Return the whole listing unchanged. Drop the images.

** Opening Records provided block **

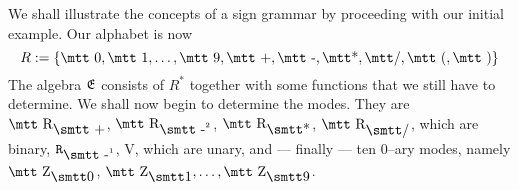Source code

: We shall illustrate the concepts of a sign grammar by proceeding
with our initial example. Our alphabet is now
\begin{equation}
R := \{\mbox{\mtt 0},
\mbox{\mtt 1}, \dotsc, \mbox{\mtt 9}, \mbox{\mtt +}, \mbox{\mtt -}, 
\mbox{\mtt\symbol{42}}, \mbox{\mtt\symbol{47}}, \mbox{\mtt (},
\mbox{\mtt )}\}
\end{equation}
The algebra $\mathfrak{E}$ consists of $R^{\ast}$ together with some functions
that we still have to determine. We shall now begin to determine the
modes. They are $\mbox{\mtt R}_{\mbox{\smtt +}}$, 
$\mbox{\mtt R}_{\mbox{\smtt -}^2}$,
$\mbox{\mtt R}_{\mbox{\smtt\symbol{42}}}$, 
$\mbox{\mtt R}_{\mbox{\smtt\symbol{47}}}$, which are binary,
$\mbox{\tt R}_{\mbox{\smtt -}^1}$, {\mtt V}, which are unary, and
--- finally --- ten 0--ary modes, namely $\mbox{\mtt Z}_{\snull}$, 
$\mbox{\mtt Z}_{\seins}, \dotsc, \mbox{\mtt Z}_{\sneun}$.

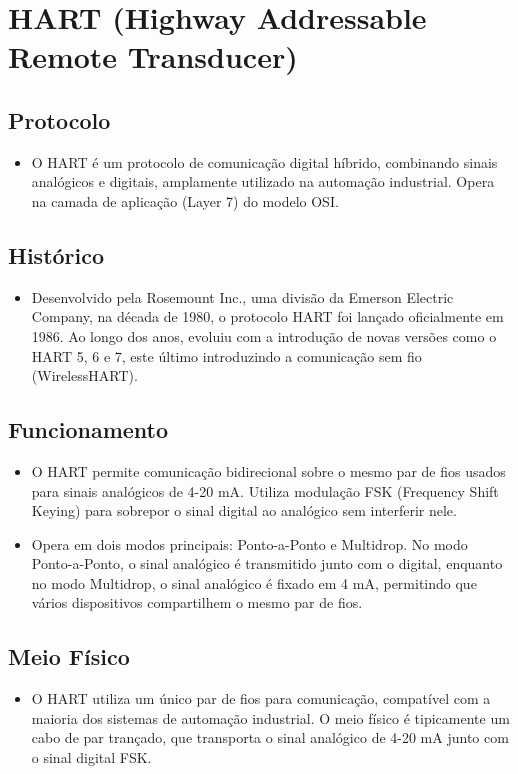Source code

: \documentclass[a4paper,11pt]{article} %
\begin{document}
\newpage

\section{HART (Highway Addressable Remote Transducer)}

\subsection{Protocolo}
\begin{itemize}
    \item O HART é um protocolo de comunicação digital híbrido, combinando sinais analógicos e digitais, amplamente utilizado na automação industrial. Opera na camada de aplicação (Layer 7) do modelo OSI.
\end{itemize}

\subsection{Histórico}
\begin{itemize}
    \item Desenvolvido pela Rosemount Inc., uma divisão da Emerson Electric Company, na década de 1980, o protocolo HART foi lançado oficialmente em 1986. Ao longo dos anos, evoluiu com a introdução de novas versões como o HART 5, 6 e 7, este último introduzindo a comunicação sem fio (WirelessHART).
\end{itemize}

\subsection{Funcionamento}
\begin{itemize}
    \item O HART permite comunicação bidirecional sobre o mesmo par de fios usados para sinais analógicos de 4-20 mA. Utiliza modulação FSK (Frequency Shift Keying) para sobrepor o sinal digital ao analógico sem interferir nele.
    \item Opera em dois modos principais: Ponto-a-Ponto e Multidrop. No modo Ponto-a-Ponto, o sinal analógico é transmitido junto com o digital, enquanto no modo Multidrop, o sinal analógico é fixado em 4 mA, permitindo que vários dispositivos compartilhem o mesmo par de fios.
\end{itemize}

\subsection{Meio Físico}
\begin{itemize}
    \item O HART utiliza um único par de fios para comunicação, compatível com a maioria dos sistemas de automação industrial. O meio físico é tipicamente um cabo de par trançado, que transporta o sinal analógico de 4-20 mA junto com o sinal digital FSK.
\end{itemize}
\end{document}
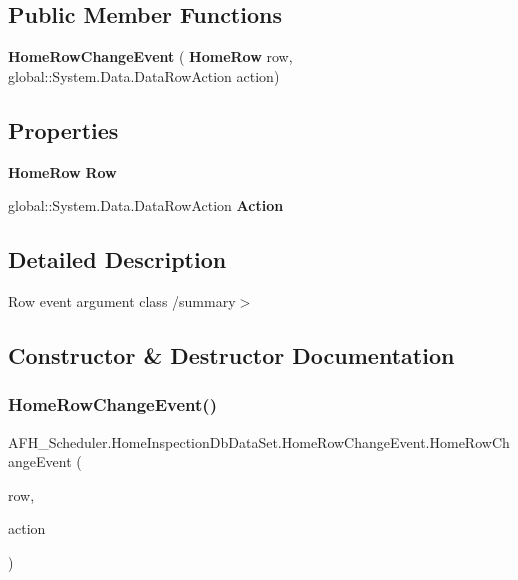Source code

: \subsection*{Public Member Functions}
\begin{DoxyCompactItemize}
\item 
\textbf{ Home\+Row\+Change\+Event} (\textbf{ Home\+Row} row, global\+::\+System.\+Data.\+Data\+Row\+Action action)
\end{DoxyCompactItemize}
\subsection*{Properties}
\begin{DoxyCompactItemize}
\item 
\textbf{ Home\+Row} \textbf{ Row}\hspace{0.3cm}{\ttfamily  [get]}
\item 
global\+::\+System.\+Data.\+Data\+Row\+Action \textbf{ Action}\hspace{0.3cm}{\ttfamily  [get]}
\end{DoxyCompactItemize}


\subsection{Detailed Description}
Row event argument class /summary$>$ 

\subsection{Constructor \& Destructor Documentation}
\mbox{\label{class_a_f_h___scheduler_1_1_home_inspection_db_data_set_1_1_home_row_change_event_aba2df0b894c3107fa717a794de2441a6}} 
\subsubsection{HomeRowChangeEvent()}
{\footnotesize\ttfamily A\+F\+H\+\_\+\+Scheduler.\+Home\+Inspection\+Db\+Data\+Set.\+Home\+Row\+Change\+Event.\+Home\+Row\+Change\+Event (\begin{DoxyParamCaption}\item[{\textbf{ Home\+Row}}]{row,  }\item[{global\+::\+System.\+Data.\+Data\+Row\+Action}]{action }\end{DoxyParamCaption})}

** Closing Records provided block **

▸ Written solution
Source code

: We shall illustrate the concepts of a sign grammar by proceeding
with our initial example. Our alphabet is now
\begin{equation}
R := \{\mbox{\mtt 0},
\mbox{\mtt 1}, \dotsc, \mbox{\mtt 9}, \mbox{\mtt +}, \mbox{\mtt -}, 
\mbox{\mtt\symbol{42}}, \mbox{\mtt\symbol{47}}, \mbox{\mtt (},
\mbox{\mtt )}\}
\end{equation}
The algebra $\mathfrak{E}$ consists of $R^{\ast}$ together with some functions
that we still have to determine. We shall now begin to determine the
modes. They are $\mbox{\mtt R}_{\mbox{\smtt +}}$, 
$\mbox{\mtt R}_{\mbox{\smtt -}^2}$,
$\mbox{\mtt R}_{\mbox{\smtt\symbol{42}}}$, 
$\mbox{\mtt R}_{\mbox{\smtt\symbol{47}}}$, which are binary,
$\mbox{\tt R}_{\mbox{\smtt -}^1}$, {\mtt V}, which are unary, and
--- finally --- ten 0--ary modes, namely $\mbox{\mtt Z}_{\snull}$, 
$\mbox{\mtt Z}_{\seins}, \dotsc, \mbox{\mtt Z}_{\sneun}$.

Source code

: \documentclass[a4paper,11pt]{article} %
\begin{document}
\newpage

\section{HART (Highway Addressable Remote Transducer)}

\subsection{Protocolo}
\begin{itemize}
    \item O HART é um protocolo de comunicação digital híbrido, combinando sinais analógicos e digitais, amplamente utilizado na automação industrial. Opera na camada de aplicação (Layer 7) do modelo OSI.
\end{itemize}

\subsection{Histórico}
\begin{itemize}
    \item Desenvolvido pela Rosemount Inc., uma divisão da Emerson Electric Company, na década de 1980, o protocolo HART foi lançado oficialmente em 1986. Ao longo dos anos, evoluiu com a introdução de novas versões como o HART 5, 6 e 7, este último introduzindo a comunicação sem fio (WirelessHART).
\end{itemize}

\subsection{Funcionamento}
\begin{itemize}
    \item O HART permite comunicação bidirecional sobre o mesmo par de fios usados para sinais analógicos de 4-20 mA. Utiliza modulação FSK (Frequency Shift Keying) para sobrepor o sinal digital ao analógico sem interferir nele.
    \item Opera em dois modos principais: Ponto-a-Ponto e Multidrop. No modo Ponto-a-Ponto, o sinal analógico é transmitido junto com o digital, enquanto no modo Multidrop, o sinal analógico é fixado em 4 mA, permitindo que vários dispositivos compartilhem o mesmo par de fios.
\end{itemize}

\subsection{Meio Físico}
\begin{itemize}
    \item O HART utiliza um único par de fios para comunicação, compatível com a maioria dos sistemas de automação industrial. O meio físico é tipicamente um cabo de par trançado, que transporta o sinal analógico de 4-20 mA junto com o sinal digital FSK.
\end{itemize}
\end{document}
Source code

: \subsection*{Public Member Functions}
\begin{DoxyCompactItemize}
\item 
\textbf{ Home\+Row\+Change\+Event} (\textbf{ Home\+Row} row, global\+::\+System.\+Data.\+Data\+Row\+Action action)
\end{DoxyCompactItemize}
\subsection*{Properties}
\begin{DoxyCompactItemize}
\item 
\textbf{ Home\+Row} \textbf{ Row}\hspace{0.3cm}{\ttfamily  [get]}
\item 
global\+::\+System.\+Data.\+Data\+Row\+Action \textbf{ Action}\hspace{0.3cm}{\ttfamily  [get]}
\end{DoxyCompactItemize}


\subsection{Detailed Description}
Row event argument class /summary$>$ 

\subsection{Constructor \& Destructor Documentation}
\mbox{\label{class_a_f_h___scheduler_1_1_home_inspection_db_data_set_1_1_home_row_change_event_aba2df0b894c3107fa717a794de2441a6}} 
\subsubsection{HomeRowChangeEvent()}
{\footnotesize\ttfamily A\+F\+H\+\_\+\+Scheduler.\+Home\+Inspection\+Db\+Data\+Set.\+Home\+Row\+Change\+Event.\+Home\+Row\+Change\+Event (\begin{DoxyParamCaption}\item[{\textbf{ Home\+Row}}]{row,  }\item[{global\+::\+System.\+Data.\+Data\+Row\+Action}]{action }\end{DoxyParamCaption})}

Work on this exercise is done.